И гусар рассказал о своем житье-бытье. Где он пребывал от полнолуния до полнолуния – сам не знал, а вдруг обнаруживал себя на лошади, с кипящей в сердце злобой на весь белый свет, и летел, не разбирая дороги. Вот – впервые за двести лет нашлась добрая душа, остановила, и он всем сердцем, или что там имеется у призраков, благодарен – пусть всего лишь за короткий разговор.
– А ежели попросить вас об услуге, сударь? – полюбопытствовал Адам. – Мы, потусторонние, должны вместе держаться, иначе – пропадем.

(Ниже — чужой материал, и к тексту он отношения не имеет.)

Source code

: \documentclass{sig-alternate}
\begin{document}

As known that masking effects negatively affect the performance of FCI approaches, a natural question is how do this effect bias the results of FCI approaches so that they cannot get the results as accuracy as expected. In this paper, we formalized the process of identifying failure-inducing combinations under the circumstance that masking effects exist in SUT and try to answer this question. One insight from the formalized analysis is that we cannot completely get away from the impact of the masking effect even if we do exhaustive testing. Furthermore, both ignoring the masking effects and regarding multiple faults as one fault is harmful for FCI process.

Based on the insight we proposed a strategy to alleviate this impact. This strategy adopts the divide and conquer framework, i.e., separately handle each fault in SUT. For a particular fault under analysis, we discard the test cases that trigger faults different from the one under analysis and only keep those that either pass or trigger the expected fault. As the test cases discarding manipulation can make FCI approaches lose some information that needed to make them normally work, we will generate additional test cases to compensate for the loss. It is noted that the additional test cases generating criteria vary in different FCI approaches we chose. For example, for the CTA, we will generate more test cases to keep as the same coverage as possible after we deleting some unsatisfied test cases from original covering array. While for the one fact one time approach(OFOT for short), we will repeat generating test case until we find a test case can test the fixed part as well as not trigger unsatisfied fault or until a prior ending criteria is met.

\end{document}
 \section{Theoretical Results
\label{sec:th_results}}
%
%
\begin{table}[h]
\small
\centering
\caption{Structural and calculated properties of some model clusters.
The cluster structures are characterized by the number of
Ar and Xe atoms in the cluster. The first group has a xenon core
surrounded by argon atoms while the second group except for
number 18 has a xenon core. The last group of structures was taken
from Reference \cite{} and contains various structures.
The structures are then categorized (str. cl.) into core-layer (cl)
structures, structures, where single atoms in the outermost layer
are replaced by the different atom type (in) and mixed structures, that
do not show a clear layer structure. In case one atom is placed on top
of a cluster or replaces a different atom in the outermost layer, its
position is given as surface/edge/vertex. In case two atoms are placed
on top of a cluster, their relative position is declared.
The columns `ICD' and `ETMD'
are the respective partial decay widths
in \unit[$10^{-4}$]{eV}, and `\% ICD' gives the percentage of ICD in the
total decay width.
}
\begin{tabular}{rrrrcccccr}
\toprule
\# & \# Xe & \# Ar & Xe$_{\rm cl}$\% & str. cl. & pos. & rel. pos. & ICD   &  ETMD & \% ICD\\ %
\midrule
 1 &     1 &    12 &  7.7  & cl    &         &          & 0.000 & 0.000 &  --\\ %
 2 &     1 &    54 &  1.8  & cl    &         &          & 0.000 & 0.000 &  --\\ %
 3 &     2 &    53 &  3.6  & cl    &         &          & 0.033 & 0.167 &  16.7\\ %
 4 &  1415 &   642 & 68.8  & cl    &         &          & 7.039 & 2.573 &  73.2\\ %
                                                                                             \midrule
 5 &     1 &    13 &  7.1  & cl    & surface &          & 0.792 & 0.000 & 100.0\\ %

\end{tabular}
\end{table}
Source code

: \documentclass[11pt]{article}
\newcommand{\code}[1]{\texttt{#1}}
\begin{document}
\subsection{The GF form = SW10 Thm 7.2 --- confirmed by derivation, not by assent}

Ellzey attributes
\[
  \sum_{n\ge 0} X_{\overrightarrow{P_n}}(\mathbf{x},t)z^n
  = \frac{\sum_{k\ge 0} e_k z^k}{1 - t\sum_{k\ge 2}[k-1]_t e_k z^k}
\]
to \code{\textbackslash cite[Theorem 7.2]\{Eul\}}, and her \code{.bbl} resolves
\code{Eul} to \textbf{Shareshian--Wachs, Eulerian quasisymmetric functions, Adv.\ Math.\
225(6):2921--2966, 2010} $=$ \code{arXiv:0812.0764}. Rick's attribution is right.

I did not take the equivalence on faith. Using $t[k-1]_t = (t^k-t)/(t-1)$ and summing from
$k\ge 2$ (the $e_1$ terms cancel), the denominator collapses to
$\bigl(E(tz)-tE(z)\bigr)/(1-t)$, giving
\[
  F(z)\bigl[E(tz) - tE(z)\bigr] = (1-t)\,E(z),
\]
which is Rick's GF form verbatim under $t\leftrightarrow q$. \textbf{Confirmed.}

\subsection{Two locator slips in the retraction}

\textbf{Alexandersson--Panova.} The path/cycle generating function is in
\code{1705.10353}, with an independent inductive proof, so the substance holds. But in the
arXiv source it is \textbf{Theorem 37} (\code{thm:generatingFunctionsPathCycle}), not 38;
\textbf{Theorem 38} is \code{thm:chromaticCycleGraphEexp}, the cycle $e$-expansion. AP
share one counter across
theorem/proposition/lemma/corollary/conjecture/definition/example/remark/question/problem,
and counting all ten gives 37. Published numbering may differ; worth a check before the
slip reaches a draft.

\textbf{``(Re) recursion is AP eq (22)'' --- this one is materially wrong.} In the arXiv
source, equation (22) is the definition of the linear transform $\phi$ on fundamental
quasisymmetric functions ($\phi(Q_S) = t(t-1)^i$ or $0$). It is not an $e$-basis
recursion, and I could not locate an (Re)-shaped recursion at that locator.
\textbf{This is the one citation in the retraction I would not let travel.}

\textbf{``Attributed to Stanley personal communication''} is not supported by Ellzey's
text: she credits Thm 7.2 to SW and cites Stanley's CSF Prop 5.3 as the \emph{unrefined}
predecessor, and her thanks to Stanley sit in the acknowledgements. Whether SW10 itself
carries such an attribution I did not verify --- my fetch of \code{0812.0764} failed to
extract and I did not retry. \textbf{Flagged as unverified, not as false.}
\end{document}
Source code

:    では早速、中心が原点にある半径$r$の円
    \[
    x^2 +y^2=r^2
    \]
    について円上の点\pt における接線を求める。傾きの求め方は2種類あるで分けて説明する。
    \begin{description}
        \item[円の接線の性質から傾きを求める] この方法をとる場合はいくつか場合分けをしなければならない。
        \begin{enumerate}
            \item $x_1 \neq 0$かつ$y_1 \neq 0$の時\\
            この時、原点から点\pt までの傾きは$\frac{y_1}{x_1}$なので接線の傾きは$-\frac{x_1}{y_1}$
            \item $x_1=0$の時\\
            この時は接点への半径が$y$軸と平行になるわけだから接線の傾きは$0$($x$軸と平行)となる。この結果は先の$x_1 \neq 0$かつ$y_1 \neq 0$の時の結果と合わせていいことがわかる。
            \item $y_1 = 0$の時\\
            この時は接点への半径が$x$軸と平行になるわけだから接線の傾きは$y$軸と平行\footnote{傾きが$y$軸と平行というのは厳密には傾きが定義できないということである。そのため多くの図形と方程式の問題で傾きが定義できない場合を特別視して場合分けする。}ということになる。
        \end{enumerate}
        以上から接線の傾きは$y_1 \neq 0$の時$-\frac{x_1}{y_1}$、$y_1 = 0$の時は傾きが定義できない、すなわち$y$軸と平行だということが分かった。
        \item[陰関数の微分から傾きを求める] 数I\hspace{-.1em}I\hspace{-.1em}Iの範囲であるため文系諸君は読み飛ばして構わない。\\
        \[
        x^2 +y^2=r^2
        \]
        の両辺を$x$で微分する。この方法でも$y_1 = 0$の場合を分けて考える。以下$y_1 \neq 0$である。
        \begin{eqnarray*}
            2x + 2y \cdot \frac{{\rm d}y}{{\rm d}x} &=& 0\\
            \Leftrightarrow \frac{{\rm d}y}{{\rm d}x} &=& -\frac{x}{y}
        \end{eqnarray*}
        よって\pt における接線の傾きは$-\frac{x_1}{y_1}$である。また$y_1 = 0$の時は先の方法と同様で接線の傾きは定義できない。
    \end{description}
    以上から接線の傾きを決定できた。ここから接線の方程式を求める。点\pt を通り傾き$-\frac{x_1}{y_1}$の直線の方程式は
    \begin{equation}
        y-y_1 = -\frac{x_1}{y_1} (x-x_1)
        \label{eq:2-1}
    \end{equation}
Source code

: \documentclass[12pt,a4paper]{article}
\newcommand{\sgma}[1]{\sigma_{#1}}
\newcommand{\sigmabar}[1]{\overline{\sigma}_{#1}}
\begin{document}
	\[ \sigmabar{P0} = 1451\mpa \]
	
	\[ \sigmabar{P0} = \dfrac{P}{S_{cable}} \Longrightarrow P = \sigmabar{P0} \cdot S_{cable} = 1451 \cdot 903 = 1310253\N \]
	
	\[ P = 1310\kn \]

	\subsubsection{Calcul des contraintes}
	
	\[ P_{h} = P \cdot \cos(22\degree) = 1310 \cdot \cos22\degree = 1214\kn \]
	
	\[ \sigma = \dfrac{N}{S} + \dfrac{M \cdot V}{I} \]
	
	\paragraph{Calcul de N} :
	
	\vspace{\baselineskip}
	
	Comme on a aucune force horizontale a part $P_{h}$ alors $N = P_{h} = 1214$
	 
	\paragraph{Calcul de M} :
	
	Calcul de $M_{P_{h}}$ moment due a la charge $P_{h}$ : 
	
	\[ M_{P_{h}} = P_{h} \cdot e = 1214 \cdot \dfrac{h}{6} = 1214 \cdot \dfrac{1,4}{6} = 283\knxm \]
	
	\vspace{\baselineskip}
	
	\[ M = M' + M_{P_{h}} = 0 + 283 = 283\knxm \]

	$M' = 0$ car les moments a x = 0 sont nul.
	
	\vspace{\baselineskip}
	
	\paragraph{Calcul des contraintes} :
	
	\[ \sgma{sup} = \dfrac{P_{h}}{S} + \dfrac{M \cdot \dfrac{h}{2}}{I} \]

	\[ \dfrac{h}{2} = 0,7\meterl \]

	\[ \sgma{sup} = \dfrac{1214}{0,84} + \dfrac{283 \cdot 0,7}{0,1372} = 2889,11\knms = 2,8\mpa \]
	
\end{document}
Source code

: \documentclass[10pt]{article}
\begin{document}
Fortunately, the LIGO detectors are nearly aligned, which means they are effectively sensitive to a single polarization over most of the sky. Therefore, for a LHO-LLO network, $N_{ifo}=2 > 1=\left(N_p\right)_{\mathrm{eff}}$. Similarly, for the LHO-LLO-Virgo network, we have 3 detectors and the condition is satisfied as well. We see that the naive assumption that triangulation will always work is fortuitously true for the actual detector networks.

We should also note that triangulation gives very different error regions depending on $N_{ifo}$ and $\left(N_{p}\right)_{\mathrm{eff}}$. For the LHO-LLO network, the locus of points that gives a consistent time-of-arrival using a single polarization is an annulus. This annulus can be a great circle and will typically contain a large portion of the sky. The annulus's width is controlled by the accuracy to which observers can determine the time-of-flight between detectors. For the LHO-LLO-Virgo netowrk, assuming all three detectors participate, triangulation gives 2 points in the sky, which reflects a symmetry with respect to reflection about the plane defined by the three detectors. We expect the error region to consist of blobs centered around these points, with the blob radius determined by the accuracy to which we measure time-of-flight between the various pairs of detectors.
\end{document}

– Я уж пропал. Верите ли, сударь, всякий раз, как в воду рушусь, те же ощущения, та же ледяная вода в глотке. А ничего с собой поделать не могу – будто мне кем велено посреди моста в воду скакать.
– Кобылу жалко.
– Да, кобылу жалко…
– Но ведь можно, оказывается, этого избежать. Вот я вас удержал. Может, и фрейлейн Гретхен в состоянии. Или что иное… – Адам задумался, потому что мысль привлечь гусара к сыскной работе еще не оформилась и не обрела логических связей.
– Да я-то такого прекрасного кавалера!.. – обрадовалась Гретхен. – Вы, господин гусар, не думайте, я не такая! Я по доброте и с любовью!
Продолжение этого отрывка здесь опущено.